0
votes

I'm attempting to implement gradient descent using code from :

Gradient Descent implementation in octave

I've amended code to following :

X = [1; 1; 1;] 
y = [1; 0; 1;]
m = length(y);
X = [ones(m, 1), data(:,1)]; 
theta = zeros(2, 1);        
iterations = 2000;
alpha = 0.001;

for iter = 1:iterations
     theta = theta -((1/m) * ((X * theta) - y)' * X)' * alpha;
end

theta

Which gives following output :

X =

   1
   1
   1

y =

   1
   0
   1

theta =

   0.32725
   0.32725

theta is a 1x2 Matrix but should'nt it be 1x3 as the output (y) is 3x1 ?

So I should be able to multiply theta by the training example to make a prediction but cannot multiply x by theta as x is 1x3 and theta is 1x2?

Update :

%X = [1 1; 1 1; 1 1;] 
%y = [1 1; 0 1; 1 1;]

X = [1 1 1; 1 1 1; 0 0 0;] 
y = [1 1 1; 0 0 0; 1 1 1;]

m = length(y);
X = [ones(m, 1), X]; 
theta = zeros(4, 1);     
theta

iterations = 2000;
alpha = 0.001;

for iter = 1:iterations
     theta = theta -((1/m) * ((X * theta) - y)' * X)' * alpha;
end

%to make prediction
m = size(X, 1); % Number of training examples
p = zeros(m, 1);
htheta = sigmoid(X * theta);
p = htheta >= 0.5;
1

1 Answers

2
votes

You are misinterpreting dimensions here.

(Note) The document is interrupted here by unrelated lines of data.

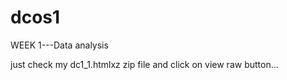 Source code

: # dcos1
WEEK 1---Data analysis 

just check my dc1_1.htmlxz zip file and click on view raw button...
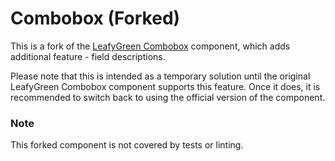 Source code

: # Combobox (Forked)

This is a fork of the [LeafyGreen Combobox](https://github.com/mongodb/leafygreen-ui/tree/main/packages/combobox) component, which adds additional feature - field descriptions.

Please note that this is intended as a temporary solution until the original LeafyGreen Combobox component supports this feature. Once it does, it is recommended to switch back to using the official version of the component.


### Note
This forked component is not covered by tests or linting.

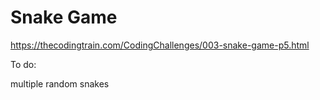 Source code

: # Snake Game

https://thecodingtrain.com/CodingChallenges/003-snake-game-p5.html

To do:  

multiple random snakes

<!-- ES6 Snake Game by Bjorn Van Acker (Source Code)

Snake in JavaScript by bjorvack (Source Code)

Snake vs Blocks Game by Makarand Subhash Lahane

Snake Game by Bruce Chen (Source Code) -->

Your data consists of 3 points, each having a single dimension. Furthermore, you add a dummy dimension of 1s

X = [ones(m, 1), data(:,1)]; 

thus

octave:1> data = [1;2;3]
data =

   1
   2
   3

octave:2> [ones(m, 1), data(:,1)]
ans =

   1   1
   1   2
   1   3

and theta is your parametrization, which you should be able to apply through (this is not a code, but math notation)

h(x) = x1 * theta1 + theta0

thus your theta should have two dimensions. One is a weight for your dummy dimension (so called bias) and one for actual X dimension. If your X has K dimensions, theta would have K+1. Thus, after adding a dummy dimension matrices have following shapes:

X is 3x2
y is 3x1
theta is 2x1

so

X * theta  is 3x1 

the same as y